Sihon Majra is a village in Rupnagar tehsil, Rupnagar district, Punjab, India. It is on National Highway 21, 32 km from Chandigarh, and close to the market town of Kurali.

== Infrastructure ==
A deep tube well, which supports village farmers on a user-pays basis, was installed by the government. Prosperous farmers have their own wells. The Agriculture Department opened a farmers training center in the village.

The village has a sub post office. It is linked to the main post office in Kurali.

The streets are paved and drainage is planned. The road network in and around the village is now abundant. All roads are metaled. Roads link all nearby villages such as Goslan Rormajra and Mughal Majra.

A local pond provides a fishing ground, earning good income for the village Panchayat.

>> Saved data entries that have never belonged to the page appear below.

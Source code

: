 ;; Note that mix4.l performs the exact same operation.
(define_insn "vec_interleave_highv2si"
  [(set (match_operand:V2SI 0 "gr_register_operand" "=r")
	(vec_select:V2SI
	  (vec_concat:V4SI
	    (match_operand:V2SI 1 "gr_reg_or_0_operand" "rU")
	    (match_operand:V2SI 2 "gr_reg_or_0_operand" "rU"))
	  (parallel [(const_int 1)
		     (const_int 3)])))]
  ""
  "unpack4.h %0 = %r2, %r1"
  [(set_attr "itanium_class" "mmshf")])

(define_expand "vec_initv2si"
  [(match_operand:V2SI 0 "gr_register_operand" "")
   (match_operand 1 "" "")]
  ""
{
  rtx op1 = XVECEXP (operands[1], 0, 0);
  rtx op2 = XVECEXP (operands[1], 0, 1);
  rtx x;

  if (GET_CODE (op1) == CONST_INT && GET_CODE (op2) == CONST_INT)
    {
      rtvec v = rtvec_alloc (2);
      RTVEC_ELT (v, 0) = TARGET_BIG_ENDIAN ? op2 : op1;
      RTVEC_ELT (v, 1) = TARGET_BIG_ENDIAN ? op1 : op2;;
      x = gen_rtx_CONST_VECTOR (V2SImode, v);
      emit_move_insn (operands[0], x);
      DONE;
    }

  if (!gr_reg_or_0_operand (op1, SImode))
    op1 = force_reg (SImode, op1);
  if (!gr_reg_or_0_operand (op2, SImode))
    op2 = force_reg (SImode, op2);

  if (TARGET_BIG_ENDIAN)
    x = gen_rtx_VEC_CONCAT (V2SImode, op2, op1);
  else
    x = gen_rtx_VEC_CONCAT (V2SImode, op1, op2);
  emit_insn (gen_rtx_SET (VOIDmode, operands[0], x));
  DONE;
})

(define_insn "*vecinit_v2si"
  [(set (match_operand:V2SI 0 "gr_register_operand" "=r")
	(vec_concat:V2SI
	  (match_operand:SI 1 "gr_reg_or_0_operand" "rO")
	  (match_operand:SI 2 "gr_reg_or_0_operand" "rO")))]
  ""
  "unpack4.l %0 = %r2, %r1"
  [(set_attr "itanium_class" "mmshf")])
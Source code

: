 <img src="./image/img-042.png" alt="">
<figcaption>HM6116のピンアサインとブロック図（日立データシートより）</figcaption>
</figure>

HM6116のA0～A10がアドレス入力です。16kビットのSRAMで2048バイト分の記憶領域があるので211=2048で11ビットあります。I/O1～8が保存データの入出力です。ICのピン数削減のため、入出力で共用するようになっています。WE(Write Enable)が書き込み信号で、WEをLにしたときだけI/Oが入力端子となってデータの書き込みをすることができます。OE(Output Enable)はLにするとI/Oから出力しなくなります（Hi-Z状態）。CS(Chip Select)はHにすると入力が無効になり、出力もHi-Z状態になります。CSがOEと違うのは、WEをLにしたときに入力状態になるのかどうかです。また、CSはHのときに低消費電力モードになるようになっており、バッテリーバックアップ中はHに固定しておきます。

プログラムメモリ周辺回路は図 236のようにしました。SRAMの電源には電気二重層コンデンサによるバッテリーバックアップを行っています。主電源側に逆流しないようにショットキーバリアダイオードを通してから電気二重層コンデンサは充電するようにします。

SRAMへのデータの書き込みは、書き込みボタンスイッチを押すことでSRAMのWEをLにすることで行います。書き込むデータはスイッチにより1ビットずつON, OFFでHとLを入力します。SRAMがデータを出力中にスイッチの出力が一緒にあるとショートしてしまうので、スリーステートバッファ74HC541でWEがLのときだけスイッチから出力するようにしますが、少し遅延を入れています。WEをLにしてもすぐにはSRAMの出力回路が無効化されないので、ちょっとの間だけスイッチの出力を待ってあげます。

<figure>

Most villagers use cesspools for sanitation.

== Education ==
The state government operates all schools. The village school now offers up to year 8 education. The school has its full complement of government approved teachers. The school boasts a new primary section building. Plans to develop recreation areas are underway, with support derived from both government and private sources.

== Leadership ==
The village is led by an elected official, known colloquially as a panchayat. As a reflection of modern-day society, the panchayat generally comprises four male panches and two female panches. The village is also represented in the block samiti (the next level of governance).

According to the 2001 census, 506 people live in the village.